The Reserve Bank of India (RBI) has issued a holistic framework to govern the rapidly expanding use of models (including AI/ML and third-party systems) across financial institutions. Recognising the financial, operational, compliance, and reputational risks of flawed models, the guidance mandates a robust Model Risk Management Framework (MRMF), strict lifecycle governance, independent validation, and enhanced controls specifically for Artificial Intelligence and external vendor models.
1. Applicable Entities
The draft Guidance is strictly applicable to the following Regulated Entities (REs):
2. Specific Changes Required & Management Action Plans
A. Governance & Model Risk Management Framework (MRMF)
Specific Changes Required:
- Implementation of a formal, Board-approved MRMF covering all models (internal, third-party, and AI/ML).
- Strict demarcation of the Three Lines of Defence (Model Owners, Independent Validation, Internal Audit).
- Risk Management Committee of the Board (RMCB) must directly approve deployment of “high-risk” tiered models and review tiering reports annually.
Management Action Plan:
- Draft a comprehensive MRMF policy document to be presented to the Board by Q3 2026.
- Restructure internal teams to ensure the validation function is completely independent of the model development and business usage functions.
- Update the RMCB’s charter to include mandatory review of model validation reports and high-risk model deployment approvals.
B. Risk-Based Model Tiering & Inventory Management
Specific Changes Required:
- Establishment of a composite risk tiering system based on materiality, complexity, and operational impact.

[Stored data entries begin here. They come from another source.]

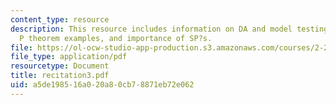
 ```yaml
---
content_type: resource
description: This resource includes information on DA and model testing, Buckingham?s
  P theorem examples, and importance of SP?s.
file: https://ol-ocw-studio-app-production.s3.amazonaws.com/courses/2-20-marine-hydrodynamics-13-021-spring-2005/a5de198516a020a80cb78871eb72e062_recitation3.pdf
file_type: application/pdf
resourcetype: Document
title: recitation3.pdf
uid: a5de1985-16a0-20a8-0cb7-8871eb72e062
---
```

- Creation of a centralized inventory for all active, inactive, under-development, and decommissioned models.
- Decommissioned models must remain in the inventory/documentation for a minimum of 10 years.
- Broadened definition of a “model” to include algorithms, decision rules, and complex spreadsheets.
Management Action Plan:
- Conduct an enterprise-wide “Model Discovery” audit to identify all computational tools, including complex Excel macros used for pricing.
- Develop a tiering scorecard (e.g., Tier 1: High, Tier 2: Medium, Tier 3: Low) preventing low complexity from diluting high materiality scores.
- Procure or develop a centralized IT Model Inventory system with 10-year data retention capabilities.
C. Third-Party Model Accountability
Specific Changes Required:
- The RE remains fully accountable for outcomes of outsourced/third-party models.
- Mandatory independent validation by the RE, regardless of any assurances or certificates provided by the vendor.
- Contractual agreements must include audit rights for the RE and the RBI, plus access to minimum technical documentation of the model’s logic.
Management Action Plan:
- Initiate a legal review of all existing contracts with third-party model providers (e.g., credit bureaus, SaaS fraud detection platforms).
- Renegotiate vendor MSAs to insert “right to audit” clauses and demand access to technical design documentation.
- Design a framework to internally test and validate third-party API outputs (back-testing against RE’s historical data).
D. AI / ML Model Risk & Human Oversight
Specific Changes Required:
- Implementation of specific controls for AI hallucinations, output bias, and fairness assessments.
- Establishment of strict Explainability (XAI) thresholds. If full explainability isn’t possible, massive compensating controls are required.
- “Human-in-command” arrangements (human-in/on-the-loop) and kill-switch mechanisms for automated AI decisions.
- Specific cybersecurity controls for AI interfaces (e.g., against prompt injection attacks).
- Mandatory disclosure to users when they are interacting with AI, with an option to escalate to a human.
Management Action Plan:
- Conduct a bias and fairness audit on all existing machine learning models used for credit sanctioning and customer targeting.
- Update AI chatbot UI/UX to include clear AI disclaimers and a prominent “Speak to a Human Agent” button.
- Deploy cybersecurity firewalls specifically designed to detect and block adversarial inputs and prompt injections in Generative AI tools.
- Establish manual review protocols where a human officer randomly samples and overrides AI-generated credit rejections.
Immediate Next Steps for Compliance
The RBI has invited public comments by July 24, 2026. Management teams must immediately form a cross-functional Model Risk Steering Committee (comprising Risk, IT, Legal, and Business lines) to assess current gaps against this draft guidance and submit structural feedback to the RBI Operational Risk Group.